Despite the opposition, not only was Konar reappointed but he was appointed deputy chairman of the supervisory board and secured his place on three board committees: governance and nomination, audit and risk, and human resources and remuneration. The PIC told MPs its concerns related to the fact Konar had been on the Steinhoff board since 1998.
At the annual general meeting in March 2017 shareholders voted overwhelmingly in support of the group’s remuneration policy, which will give Konar fees of R4m for financial 2017.
Konar said last week that since October the nonexecutive directors had been working on Steinhoff matters without fees. Fees for the additional work, which is understood to be considerable, have not yet been approved at an annual general meeting.
The PIC also voted against the reappointment of long-serving Claus Daun, again questioning his independence.
PIC chief Dan Matjila said tenure affected the nature of the relationship between the nonexecutive directors and the CEO and was a particularly important issue when the CEO and chairman have dominant personalities.

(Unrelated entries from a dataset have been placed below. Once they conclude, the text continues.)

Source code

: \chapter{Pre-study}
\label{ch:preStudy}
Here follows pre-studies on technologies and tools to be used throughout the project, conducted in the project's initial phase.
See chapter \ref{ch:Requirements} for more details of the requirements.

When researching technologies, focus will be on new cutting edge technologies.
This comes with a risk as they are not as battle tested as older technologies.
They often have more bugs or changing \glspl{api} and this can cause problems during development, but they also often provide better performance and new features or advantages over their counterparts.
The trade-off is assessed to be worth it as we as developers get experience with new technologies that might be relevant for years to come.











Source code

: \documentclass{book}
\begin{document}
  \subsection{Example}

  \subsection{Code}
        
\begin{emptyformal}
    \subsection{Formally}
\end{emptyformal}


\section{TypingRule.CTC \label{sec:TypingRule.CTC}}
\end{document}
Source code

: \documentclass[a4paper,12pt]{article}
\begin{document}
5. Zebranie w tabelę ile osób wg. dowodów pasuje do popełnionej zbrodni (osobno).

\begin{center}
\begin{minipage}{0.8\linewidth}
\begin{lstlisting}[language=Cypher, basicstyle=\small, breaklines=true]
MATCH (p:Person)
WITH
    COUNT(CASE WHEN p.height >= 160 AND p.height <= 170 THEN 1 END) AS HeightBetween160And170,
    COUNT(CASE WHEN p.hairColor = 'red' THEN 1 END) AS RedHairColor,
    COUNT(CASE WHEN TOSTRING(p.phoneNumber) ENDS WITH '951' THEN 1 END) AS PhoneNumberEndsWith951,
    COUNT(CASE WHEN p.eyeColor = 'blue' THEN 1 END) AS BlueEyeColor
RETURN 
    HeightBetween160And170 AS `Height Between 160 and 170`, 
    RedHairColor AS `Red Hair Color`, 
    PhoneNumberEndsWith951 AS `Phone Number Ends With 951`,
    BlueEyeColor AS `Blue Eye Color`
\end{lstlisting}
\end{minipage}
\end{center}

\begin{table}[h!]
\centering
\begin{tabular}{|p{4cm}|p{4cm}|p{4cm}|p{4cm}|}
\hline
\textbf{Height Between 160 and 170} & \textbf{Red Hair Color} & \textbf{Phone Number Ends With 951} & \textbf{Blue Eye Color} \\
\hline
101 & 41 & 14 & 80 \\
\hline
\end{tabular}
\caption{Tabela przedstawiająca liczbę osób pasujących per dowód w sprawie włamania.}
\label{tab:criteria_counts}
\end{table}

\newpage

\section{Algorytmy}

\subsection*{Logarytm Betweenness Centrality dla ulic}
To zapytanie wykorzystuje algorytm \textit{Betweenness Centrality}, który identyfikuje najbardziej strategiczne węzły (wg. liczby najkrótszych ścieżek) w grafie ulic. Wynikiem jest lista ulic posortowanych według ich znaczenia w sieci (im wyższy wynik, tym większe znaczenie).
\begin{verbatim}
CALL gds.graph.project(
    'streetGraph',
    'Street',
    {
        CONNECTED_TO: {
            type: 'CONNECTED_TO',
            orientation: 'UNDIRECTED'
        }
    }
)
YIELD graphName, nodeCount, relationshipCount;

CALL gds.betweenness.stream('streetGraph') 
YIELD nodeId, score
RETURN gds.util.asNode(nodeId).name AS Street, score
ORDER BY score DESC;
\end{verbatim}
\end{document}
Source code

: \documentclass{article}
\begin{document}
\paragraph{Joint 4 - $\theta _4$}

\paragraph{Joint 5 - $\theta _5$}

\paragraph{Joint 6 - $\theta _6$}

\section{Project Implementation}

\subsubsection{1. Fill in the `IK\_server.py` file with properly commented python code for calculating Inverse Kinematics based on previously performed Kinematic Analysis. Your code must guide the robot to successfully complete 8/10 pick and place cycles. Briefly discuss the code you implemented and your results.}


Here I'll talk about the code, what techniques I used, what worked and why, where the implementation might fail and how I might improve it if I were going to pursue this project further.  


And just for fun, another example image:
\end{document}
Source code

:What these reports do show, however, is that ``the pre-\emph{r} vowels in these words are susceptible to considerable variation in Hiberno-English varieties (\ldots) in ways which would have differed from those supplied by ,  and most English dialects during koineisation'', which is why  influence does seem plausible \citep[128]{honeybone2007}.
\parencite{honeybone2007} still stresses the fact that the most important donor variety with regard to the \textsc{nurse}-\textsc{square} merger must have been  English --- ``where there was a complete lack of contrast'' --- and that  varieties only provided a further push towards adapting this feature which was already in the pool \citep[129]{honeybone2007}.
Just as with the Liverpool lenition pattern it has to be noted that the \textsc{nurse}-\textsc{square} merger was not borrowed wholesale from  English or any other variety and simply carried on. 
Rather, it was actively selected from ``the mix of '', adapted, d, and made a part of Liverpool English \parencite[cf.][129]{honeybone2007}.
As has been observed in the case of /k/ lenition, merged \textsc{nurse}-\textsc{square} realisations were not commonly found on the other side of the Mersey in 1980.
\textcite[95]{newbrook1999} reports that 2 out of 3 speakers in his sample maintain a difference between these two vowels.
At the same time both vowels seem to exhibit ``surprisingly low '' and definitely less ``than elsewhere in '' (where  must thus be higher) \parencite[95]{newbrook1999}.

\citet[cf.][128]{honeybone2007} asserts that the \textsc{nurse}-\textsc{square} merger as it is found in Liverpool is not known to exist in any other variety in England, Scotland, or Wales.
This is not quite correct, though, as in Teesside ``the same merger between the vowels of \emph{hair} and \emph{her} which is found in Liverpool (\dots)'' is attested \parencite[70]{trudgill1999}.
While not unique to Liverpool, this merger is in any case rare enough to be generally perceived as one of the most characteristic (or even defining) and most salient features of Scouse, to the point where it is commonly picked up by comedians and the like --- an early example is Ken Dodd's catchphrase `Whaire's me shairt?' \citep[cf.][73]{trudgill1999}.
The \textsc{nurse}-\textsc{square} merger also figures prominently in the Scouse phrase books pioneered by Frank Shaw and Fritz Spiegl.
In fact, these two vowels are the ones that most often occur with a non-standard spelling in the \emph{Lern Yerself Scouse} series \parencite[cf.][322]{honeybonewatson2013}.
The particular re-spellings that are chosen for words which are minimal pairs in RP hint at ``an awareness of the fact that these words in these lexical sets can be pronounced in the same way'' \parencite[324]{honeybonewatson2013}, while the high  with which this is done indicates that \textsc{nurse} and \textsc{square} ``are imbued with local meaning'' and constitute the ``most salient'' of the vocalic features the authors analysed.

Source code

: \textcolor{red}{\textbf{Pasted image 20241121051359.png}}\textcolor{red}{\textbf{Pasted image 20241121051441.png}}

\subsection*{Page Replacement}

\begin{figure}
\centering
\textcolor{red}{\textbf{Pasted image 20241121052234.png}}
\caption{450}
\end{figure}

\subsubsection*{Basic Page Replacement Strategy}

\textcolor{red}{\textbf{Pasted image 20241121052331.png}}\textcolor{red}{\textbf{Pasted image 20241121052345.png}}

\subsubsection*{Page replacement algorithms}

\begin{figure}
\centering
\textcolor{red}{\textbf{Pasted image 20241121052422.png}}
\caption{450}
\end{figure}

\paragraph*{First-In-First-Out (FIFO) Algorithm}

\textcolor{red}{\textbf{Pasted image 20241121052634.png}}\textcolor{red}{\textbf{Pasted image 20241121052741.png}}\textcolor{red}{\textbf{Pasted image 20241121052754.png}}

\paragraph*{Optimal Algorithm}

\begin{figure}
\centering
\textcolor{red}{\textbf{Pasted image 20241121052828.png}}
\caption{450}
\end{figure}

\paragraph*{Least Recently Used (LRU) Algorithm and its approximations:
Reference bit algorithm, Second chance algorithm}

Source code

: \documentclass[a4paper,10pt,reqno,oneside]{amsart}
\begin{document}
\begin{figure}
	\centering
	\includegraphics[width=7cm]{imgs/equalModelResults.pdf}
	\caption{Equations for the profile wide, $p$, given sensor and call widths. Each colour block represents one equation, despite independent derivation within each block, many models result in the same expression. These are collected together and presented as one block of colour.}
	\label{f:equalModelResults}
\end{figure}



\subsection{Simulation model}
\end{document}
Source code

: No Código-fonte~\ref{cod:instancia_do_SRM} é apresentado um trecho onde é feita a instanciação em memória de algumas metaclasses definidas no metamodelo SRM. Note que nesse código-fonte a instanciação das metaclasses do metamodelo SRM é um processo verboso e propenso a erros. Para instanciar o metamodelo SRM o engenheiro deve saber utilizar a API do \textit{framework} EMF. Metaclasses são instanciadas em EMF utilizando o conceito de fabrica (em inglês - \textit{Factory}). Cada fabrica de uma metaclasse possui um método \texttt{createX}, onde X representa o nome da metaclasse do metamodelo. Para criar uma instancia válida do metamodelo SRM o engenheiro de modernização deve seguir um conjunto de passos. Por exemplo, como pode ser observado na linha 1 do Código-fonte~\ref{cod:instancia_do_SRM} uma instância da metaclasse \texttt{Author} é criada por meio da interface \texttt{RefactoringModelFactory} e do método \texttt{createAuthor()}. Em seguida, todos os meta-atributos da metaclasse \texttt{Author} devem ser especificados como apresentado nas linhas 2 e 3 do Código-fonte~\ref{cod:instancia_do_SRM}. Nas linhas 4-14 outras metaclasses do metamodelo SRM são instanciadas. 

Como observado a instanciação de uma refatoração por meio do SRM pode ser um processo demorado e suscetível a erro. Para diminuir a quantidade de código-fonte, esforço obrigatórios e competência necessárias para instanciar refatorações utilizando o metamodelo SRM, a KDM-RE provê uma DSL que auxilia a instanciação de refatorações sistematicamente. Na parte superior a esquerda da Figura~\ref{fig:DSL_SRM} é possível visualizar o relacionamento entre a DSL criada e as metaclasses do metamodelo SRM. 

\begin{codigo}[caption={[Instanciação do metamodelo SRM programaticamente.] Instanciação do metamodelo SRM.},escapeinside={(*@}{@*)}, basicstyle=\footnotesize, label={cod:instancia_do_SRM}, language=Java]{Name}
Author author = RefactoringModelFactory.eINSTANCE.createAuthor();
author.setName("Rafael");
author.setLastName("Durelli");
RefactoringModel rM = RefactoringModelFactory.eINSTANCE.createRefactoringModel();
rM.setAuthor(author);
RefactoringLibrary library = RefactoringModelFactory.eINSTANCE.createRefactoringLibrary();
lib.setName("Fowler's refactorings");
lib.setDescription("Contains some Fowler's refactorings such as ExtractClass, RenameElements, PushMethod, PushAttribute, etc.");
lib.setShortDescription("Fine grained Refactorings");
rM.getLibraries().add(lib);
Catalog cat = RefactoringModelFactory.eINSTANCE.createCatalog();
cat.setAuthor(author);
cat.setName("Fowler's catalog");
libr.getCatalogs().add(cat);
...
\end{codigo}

The Steinhoff situation had been aggravated by the Wiese family’s material shareholding, which the PIC believed enabled it to act in concert at the expense of minority shareholders.
Matjila contends Steinhoff is not worth zero and identified €10bn in noncore assets that could be sold off to improve the group’s balance sheet. These included properties of €3.8bn, investments and loans of €1.5bn, its €3.8bn investment in Steinhoff Retail Africa and its KAP shares worth €537m.
He acknowledged that a final figure for the value would only be known after PwC had completed its investigation.
Matjila said that the Steinhoff board was now under pressure to demonstrate its ability and willingness to unlock value.
During his unprepared presentation to the MPs, former Steinhoff chairman Christo Wiese said he was restrained from commenting on any inherent value in the company until the PwC investigation had been completed. However, he said he could refer to several reports by analysts pointing out just how much value there is in the group. “I happen to know the bulk of the businesses in the group, in terms of profitability are Pepkor operations, they are good businesses,” Wiese said.
On Thursday the JSE notified Steinhoff shareholders that as the company’s variable-rate, cumulative, nonredeemable, nonparticipating preference shares had a primary listing on the local bourse they would be suspended if the company failed to submit its annual report by February 28.
Similarly holders of bonds issued by Steinhoff Services, which have a primary listing on the JSE, were advised the bonds would be suspended if the annual report is not submitted by February 28.
However because Steinhoff’s primary listing is on the Frankfurt Stock Exchange (FSE) the JSE is not considering its suspension. Nicky Newton-King, CEO of the JSE, said the bourse could not suspend the share unless or until the FSE did as it would merely prejudice South African-based shareholders.